◆ Task: An exact reproduction of all the entries is what the answer must contain.

◆ Records supplied:
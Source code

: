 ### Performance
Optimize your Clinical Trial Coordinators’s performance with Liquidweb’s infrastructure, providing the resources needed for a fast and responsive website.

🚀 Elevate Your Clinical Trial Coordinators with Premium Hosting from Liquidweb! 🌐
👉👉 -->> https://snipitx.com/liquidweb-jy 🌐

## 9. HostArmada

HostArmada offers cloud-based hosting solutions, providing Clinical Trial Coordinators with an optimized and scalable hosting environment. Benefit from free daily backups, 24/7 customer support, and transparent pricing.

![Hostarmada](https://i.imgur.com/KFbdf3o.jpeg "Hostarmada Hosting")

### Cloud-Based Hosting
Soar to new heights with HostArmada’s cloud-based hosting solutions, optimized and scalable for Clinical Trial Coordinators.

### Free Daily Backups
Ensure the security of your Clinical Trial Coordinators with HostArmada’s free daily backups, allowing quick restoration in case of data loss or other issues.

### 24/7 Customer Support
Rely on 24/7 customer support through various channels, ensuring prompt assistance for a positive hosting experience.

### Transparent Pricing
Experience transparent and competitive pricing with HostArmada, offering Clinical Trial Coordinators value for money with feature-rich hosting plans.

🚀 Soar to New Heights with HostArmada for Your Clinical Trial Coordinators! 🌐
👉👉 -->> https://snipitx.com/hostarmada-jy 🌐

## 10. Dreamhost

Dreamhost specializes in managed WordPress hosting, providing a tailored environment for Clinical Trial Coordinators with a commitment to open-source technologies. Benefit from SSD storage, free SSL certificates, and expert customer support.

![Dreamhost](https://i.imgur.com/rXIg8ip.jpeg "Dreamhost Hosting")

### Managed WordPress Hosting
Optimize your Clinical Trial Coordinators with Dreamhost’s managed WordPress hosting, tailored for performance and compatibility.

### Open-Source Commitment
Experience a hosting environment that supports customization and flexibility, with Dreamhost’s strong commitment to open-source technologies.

◆ Answer for this exercise:
Source code

: ### Performance
Optimize your Clinical Trial Coordinators’s performance with Liquidweb’s infrastructure, providing the resources needed for a fast and responsive website.

🚀 Elevate Your Clinical Trial Coordinators with Premium Hosting from Liquidweb! 🌐
👉👉 -->> https://snipitx.com/liquidweb-jy 🌐

## 9. HostArmada

HostArmada offers cloud-based hosting solutions, providing Clinical Trial Coordinators with an optimized and scalable hosting environment. Benefit from free daily backups, 24/7 customer support, and transparent pricing.

![Hostarmada](https://i.imgur.com/KFbdf3o.jpeg "Hostarmada Hosting")

### Cloud-Based Hosting
Soar to new heights with HostArmada’s cloud-based hosting solutions, optimized and scalable for Clinical Trial Coordinators.

### Free Daily Backups
Ensure the security of your Clinical Trial Coordinators with HostArmada’s free daily backups, allowing quick restoration in case of data loss or other issues.

### 24/7 Customer Support
Rely on 24/7 customer support through various channels, ensuring prompt assistance for a positive hosting experience.

### Transparent Pricing
Experience transparent and competitive pricing with HostArmada, offering Clinical Trial Coordinators value for money with feature-rich hosting plans.

🚀 Soar to New Heights with HostArmada for Your Clinical Trial Coordinators! 🌐
👉👉 -->> https://snipitx.com/hostarmada-jy 🌐

## 10. Dreamhost

Dreamhost specializes in managed WordPress hosting, providing a tailored environment for Clinical Trial Coordinators with a commitment to open-source technologies. Benefit from SSD storage, free SSL certificates, and expert customer support.

![Dreamhost](https://i.imgur.com/rXIg8ip.jpeg "Dreamhost Hosting")

### Managed WordPress Hosting
Optimize your Clinical Trial Coordinators with Dreamhost’s managed WordPress hosting, tailored for performance and compatibility.

### Open-Source Commitment
Experience a hosting environment that supports customization and flexibility, with Dreamhost’s strong commitment to open-source technologies.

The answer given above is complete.